> _Study material_:
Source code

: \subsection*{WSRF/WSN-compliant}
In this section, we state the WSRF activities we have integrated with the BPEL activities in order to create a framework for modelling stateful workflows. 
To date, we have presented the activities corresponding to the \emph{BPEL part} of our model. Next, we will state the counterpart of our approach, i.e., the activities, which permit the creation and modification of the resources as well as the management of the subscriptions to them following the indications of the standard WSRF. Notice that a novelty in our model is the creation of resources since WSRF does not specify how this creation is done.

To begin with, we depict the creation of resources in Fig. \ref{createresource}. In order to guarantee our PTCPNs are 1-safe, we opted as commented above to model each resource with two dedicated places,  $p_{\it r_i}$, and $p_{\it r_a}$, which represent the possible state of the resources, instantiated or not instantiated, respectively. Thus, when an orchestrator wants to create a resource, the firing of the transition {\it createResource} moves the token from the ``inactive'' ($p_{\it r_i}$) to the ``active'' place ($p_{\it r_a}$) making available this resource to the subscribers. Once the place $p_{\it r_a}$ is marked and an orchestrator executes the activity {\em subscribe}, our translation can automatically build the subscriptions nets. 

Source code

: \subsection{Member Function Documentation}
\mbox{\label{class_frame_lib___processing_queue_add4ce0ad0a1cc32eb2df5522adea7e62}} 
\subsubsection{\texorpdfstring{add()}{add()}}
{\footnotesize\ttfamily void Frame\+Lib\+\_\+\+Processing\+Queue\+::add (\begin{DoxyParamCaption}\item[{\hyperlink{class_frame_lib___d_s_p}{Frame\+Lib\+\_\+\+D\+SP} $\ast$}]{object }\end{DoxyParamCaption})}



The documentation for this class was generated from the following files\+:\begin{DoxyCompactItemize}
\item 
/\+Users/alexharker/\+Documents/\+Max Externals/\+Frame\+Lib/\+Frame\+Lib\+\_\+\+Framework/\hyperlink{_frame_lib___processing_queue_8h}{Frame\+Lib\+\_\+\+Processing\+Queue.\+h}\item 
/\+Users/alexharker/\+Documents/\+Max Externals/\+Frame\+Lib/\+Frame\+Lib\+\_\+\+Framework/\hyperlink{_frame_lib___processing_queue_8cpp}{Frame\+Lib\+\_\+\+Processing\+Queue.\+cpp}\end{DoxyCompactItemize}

> _What you should do_: The reply must present every entry, transcribed with its exact wording.

> _Reply_:
Source code

: \subsection*{WSRF/WSN-compliant}
In this section, we state the WSRF activities we have integrated with the BPEL activities in order to create a framework for modelling stateful workflows. 
To date, we have presented the activities corresponding to the \emph{BPEL part} of our model. Next, we will state the counterpart of our approach, i.e., the activities, which permit the creation and modification of the resources as well as the management of the subscriptions to them following the indications of the standard WSRF. Notice that a novelty in our model is the creation of resources since WSRF does not specify how this creation is done.

To begin with, we depict the creation of resources in Fig. \ref{createresource}. In order to guarantee our PTCPNs are 1-safe, we opted as commented above to model each resource with two dedicated places,  $p_{\it r_i}$, and $p_{\it r_a}$, which represent the possible state of the resources, instantiated or not instantiated, respectively. Thus, when an orchestrator wants to create a resource, the firing of the transition {\it createResource} moves the token from the ``inactive'' ($p_{\it r_i}$) to the ``active'' place ($p_{\it r_a}$) making available this resource to the subscribers. Once the place $p_{\it r_a}$ is marked and an orchestrator executes the activity {\em subscribe}, our translation can automatically build the subscriptions nets. 

Source code

: \subsection{Member Function Documentation}
\mbox{\label{class_frame_lib___processing_queue_add4ce0ad0a1cc32eb2df5522adea7e62}} 
\subsubsection{\texorpdfstring{add()}{add()}}
{\footnotesize\ttfamily void Frame\+Lib\+\_\+\+Processing\+Queue\+::add (\begin{DoxyParamCaption}\item[{\hyperlink{class_frame_lib___d_s_p}{Frame\+Lib\+\_\+\+D\+SP} $\ast$}]{object }\end{DoxyParamCaption})}



The documentation for this class was generated from the following files\+:\begin{DoxyCompactItemize}
\item 
/\+Users/alexharker/\+Documents/\+Max Externals/\+Frame\+Lib/\+Frame\+Lib\+\_\+\+Framework/\hyperlink{_frame_lib___processing_queue_8h}{Frame\+Lib\+\_\+\+Processing\+Queue.\+h}\item 
/\+Users/alexharker/\+Documents/\+Max Externals/\+Frame\+Lib/\+Frame\+Lib\+\_\+\+Framework/\hyperlink{_frame_lib___processing_queue_8cpp}{Frame\+Lib\+\_\+\+Processing\+Queue.\+cpp}\end{DoxyCompactItemize}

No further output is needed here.